Im März wurde ein Storchenmast aufgestellt. Allerdings waren Initiatoren offensichtlich etwas zu spät dran. Der Storchenmast wurde zwar inspiziert und es wurde auch schon Probe gesessen aber richtig bezogen ist er noch nicht. Also heißt es warten aufs neue Jahr. Im Februar wurden auch zwölf viel zu groß gewordene Fichten gefällt. Sie hatten die Reste des alten Obstgartens überwachsen. Emily Weede: "Wir waren überrascht, wie viele Obstbäume noch zum Vorschein gekommen sind. So gibt es jetzt nicht nur Karoxbosteler Mühlenhonig, sondern auch Karoxbosteler Apfelsaft. Die Gemeinde Seevetal hat uns sehr großzügig die Anschaffung von Mostpressen und weiterem nötigen Zubehör gefördert."
Bei der Vergabe der Kultursommerpreise ist das Gemeinschaftsprojekt „Mühlenrunde“ zusammen mit den Wassermühlen Moisburg und Holm vom Landkreis Harburg und der Sparkasse Harburg-Buxtehude ausgezeichnet worden. Mit dem Oldtimer-Bus zu allen drei Wassermühlen zu fahren, hat große Resonanz gefunden, auch die musikalische Begleitung im Bus war toll.
Ende März wurde den Karoxbostelern eine große Ehre zuteil: Die Vorsitzende Emily Weede wurde mit dem Niedersächsischen Verdienstkreuz ausgezeichnet. Gefeiert wurde das natürlich zusammen auf der Mühlentenne. Im März startete auch das Bauprojekt „ Wiederherstellung des Wasserantriebs der Sägerei“. Hierbei ging es um den Bau der 33 Meter langen Antriebswelle vom Mühlrad zum Sägekeller und die Wiederherstellung der Treppe am Mühlengebäude.

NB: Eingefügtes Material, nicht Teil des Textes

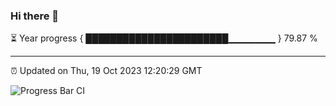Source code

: ### Hi there 👋

⏳ Year progress { ███████████████████████▁▁▁▁▁▁▁ } 79.87 %

---

⏰ Updated on Thu, 19 Oct 2023 12:20:29 GMT

![Progress Bar CI](https://github.com/liununu/liununu/workflows/Progress%20Bar%20CI/badge.svg)
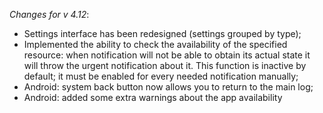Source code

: _Changes for v 4.12_:
- Settings interface has been redesigned (settings grouped by type);
- Implemented the ability to check the availability of the specified resource: when notification will not be able to obtain its actual state it will throw the urgent notification about it. This function is inactive by default; it must be enabled for every needed notification manually;
- Android: system back button now allows you to return to the main log;
- Android: added some extra warnings about the app availability
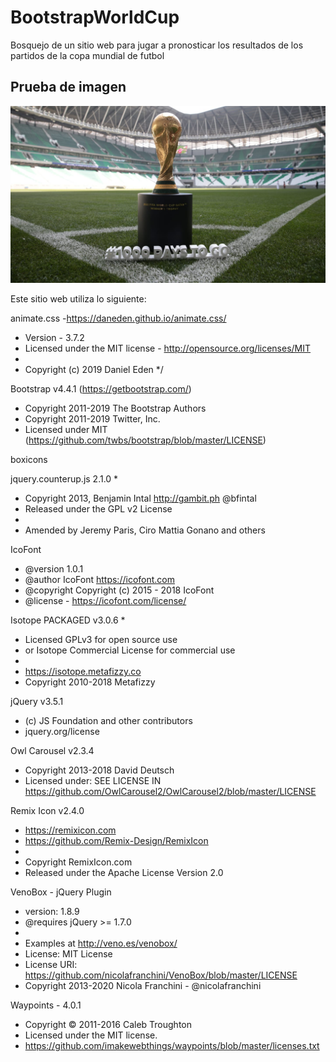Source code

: # BootstrapWorldCup
Bosquejo de un sitio web para jugar a pronosticar los resultados de los partidos de la copa mundial de futbol

## Prueba de imagen
![Estadio](assets/img/estadio.jpg)

Este sitio web utiliza lo siguiente:

animate.css -https://daneden.github.io/animate.css/
 * Version - 3.7.2
 * Licensed under the MIT license - http://opensource.org/licenses/MIT
 *
 * Copyright (c) 2019 Daniel Eden
 */

Bootstrap v4.4.1 (https://getbootstrap.com/)
 * Copyright 2011-2019 The Bootstrap Authors
 * Copyright 2011-2019 Twitter, Inc.
 * Licensed under MIT (https://github.com/twbs/bootstrap/blob/master/LICENSE)

boxicons

jquery.counterup.js 2.1.0
 *
 * Copyright 2013, Benjamin Intal http://gambit.ph @bfintal
 * Released under the GPL v2 License
 *
 * Amended by Jeremy Paris, Ciro Mattia Gonano and others

IcoFont 
 * @version 1.0.1 
 * @author IcoFont https://icofont.com 
 * @copyright Copyright (c) 2015 - 2018 IcoFont 
 * @license - https://icofont.com/license/

Isotope PACKAGED v3.0.6
 *
 * Licensed GPLv3 for open source use
 * or Isotope Commercial License for commercial use
 *
 * https://isotope.metafizzy.co
 * Copyright 2010-2018 Metafizzy

jQuery v3.5.1 
 * (c) JS Foundation and other contributors
 * jquery.org/license

Owl Carousel v2.3.4
 * Copyright 2013-2018 David Deutsch
 * Licensed under: SEE LICENSE IN https://github.com/OwlCarousel2/OwlCarousel2/blob/master/LICENSE

Remix Icon v2.4.0
 * https://remixicon.com
 * https://github.com/Remix-Design/RemixIcon
 *
 * Copyright RemixIcon.com
 * Released under the Apache License Version 2.0

VenoBox - jQuery Plugin
 * version: 1.8.9
 * @requires jQuery >= 1.7.0
 *
 * Examples at http://veno.es/venobox/
 * License: MIT License
 * License URI: https://github.com/nicolafranchini/VenoBox/blob/master/LICENSE
 * Copyright 2013-2020 Nicola Franchini - @nicolafranchini

Waypoints - 4.0.1
 * Copyright © 2011-2016 Caleb Troughton
 * Licensed under the MIT license.
 * https://github.com/imakewebthings/waypoints/blob/master/licenses.txt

Bei diesem Projekt war Eile geboten. Es mussten die überraschend zur Verfügung stehenden Leader-Mittel bis zum Sommer abgerufen werden. Die Bingo-Umweltstiftung und die Niedersächsische Sparkassenstiftung sowie das Amt für regionale Landesentwicklung in Lüneburg haben sehr schnell gearbeitet, so dass die Mühlenretter tatsächlich die nötige Summe von 40.000 Euro für die Welle und die Treppe am Mühlengebäude zusammen bekommen haben. Die Treppe wurde von Firma Koppermann aus alten Granitstufen gebaut. Auch die Welle konnte fristgerecht vom Mühlenbaubetrieb Pätzmann aus Winsen fertiggestellt werden. Emily Weede: "Nun sind wir wieder eine echte Sägemühle!"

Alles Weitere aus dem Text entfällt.